The aftermath of Frank’s indiscretion is fully played out in this episode with Kitty refusing to take him back. Amy Beth Hayes’ performance as Kitty is beautiful here, vulnerable and desperately sad. It’s not helped by the fact that Samuel West’s performance as Frank is played towards being unlikeable. A deliberate acting choice, probably to garner the most viewer sympathy for Kitty, but it’s a shame that it’s ended this way, with Kitty deciding to take the Elizabeth Arden job in New York after all.
“I have no choice in dying. Which makes the other choices all the more important. In the end, it’s about family.”
A major part of the episode is spent developing the relationships of the Grove family. I have always really loved Ron Cook’s Mr Crabb and his relationship with Tom Goodman-Hill’s Mr Grove. It’s a lovely, paternal performance and one that is rewarded here as Grove asks him to be his best man.
The wedding itself is a beautiful moment; hope, amongst an episode filled with tragic circumstances. Amanda Abbington and Goodman-Hill really do make a believable couple and it’s great to see the viewers investment in them pay off with a happy ending.
“There was a time your father was the company. Those days are over.”
And so to Harry, and Jeremy Piven’s performance as the store patriarch which has been nothing short of flawless.
After last week’s initial attack on the store windows speculation is rife that Harry’s personal debts are going to affect his business, and as a result, nobody will touch him to invest. It couldn’t come at a worse time as D’Ancona puts a tighter grip on Harry, demanding £75,000 for his inconvenience and outstanding debts.

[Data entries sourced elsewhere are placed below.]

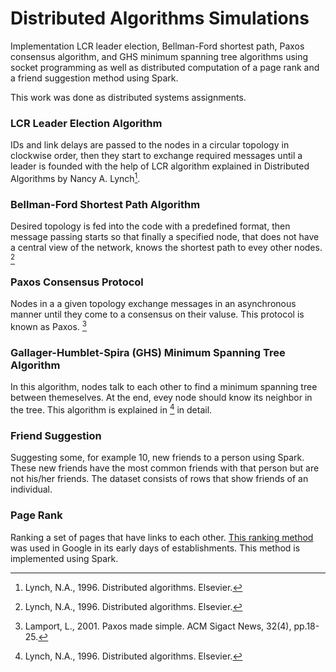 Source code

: # Distributed Algorithms Simulations

 Implementation LCR leader election, Bellman-Ford shortest path, Paxos consensus algorithm, and GHS minimum spanning tree algorithms using socket programming as well as distributed computation of a page rank and a friend suggestion method using Spark. 

 This work was done as distributed systems assignments.

### LCR Leader Election Algorithm
 IDs and link delays are passed to the nodes in a circular topology in clockwise order, then they start to exchange required messages until a leader is founded with the help of LCR algorithm explained in Distributed Algorithms by Nancy A. Lynch[^1].

### Bellman-Ford Shortest Path Algorithm
 Desired topology is fed into the code with a predefined format, then message passing starts so that finally a specified node, that does not have a central view of the network, knows the shortest path to evey other nodes. [^1]

### Paxos Consensus Protocol
 Nodes in a a given topology exchange messages in an asynchronous manner until they come to a consensus on their valuse. This protocol is known as Paxos. [^2]

### Gallager-Humblet-Spira (GHS) Minimum Spanning Tree Algorithm
 In this algorithm, nodes talk to each other to find a minimum spanning tree between themeselves. At the end, evey node should know its neighbor in the tree. This algorithm is explained in [^1] in detail.

### Friend Suggestion
 Suggesting some, for example 10, new friends to a person using Spark. These new friends have the most common friends with that person but are not his/her friends. The dataset consists of rows that show friends of an individual.

### Page Rank
 Ranking a set of pages that have links to each other. [This ranking method](https://en.wikipedia.org/wiki/PageRank) was used in Google in its early days of establishments. This method is implemented using Spark.


 [^1]: Lynch, N.A., 1996. Distributed algorithms. Elsevier.
 [^2]: Lamport, L., 2001. Paxos made simple. ACM Sigact News, 32(4), pp.18-25.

This forces Harry to make a decision that could sever any reconciliation he could make with his son, Gordon (Greg Austin) in selling the provincial stores. Luckily for Harry, that relationship’s rift appears to have thawed, unlike his and Rosalie (Kara Tointon) who is heartbroken in her father’s actions as D’Ancona’s men ransack the house.
The most tragic (and somewhat unexpected) part of the episode, however, is Victor’s death at the hands of a jealous Jimmy. Trystan Gravelle puts in a touching, understated performance here, which makes his final moments all the more horrific. Especially as his romance with Mae appears to be rekindled.
As one of the original cast members, it’s a shame Victor couldn’t see it to the end of the series; however, in these last few episodes none of the fictional characters are guaranteed a safe exit.
Aired at 9pm on Friday 12 February 2016 on ITV.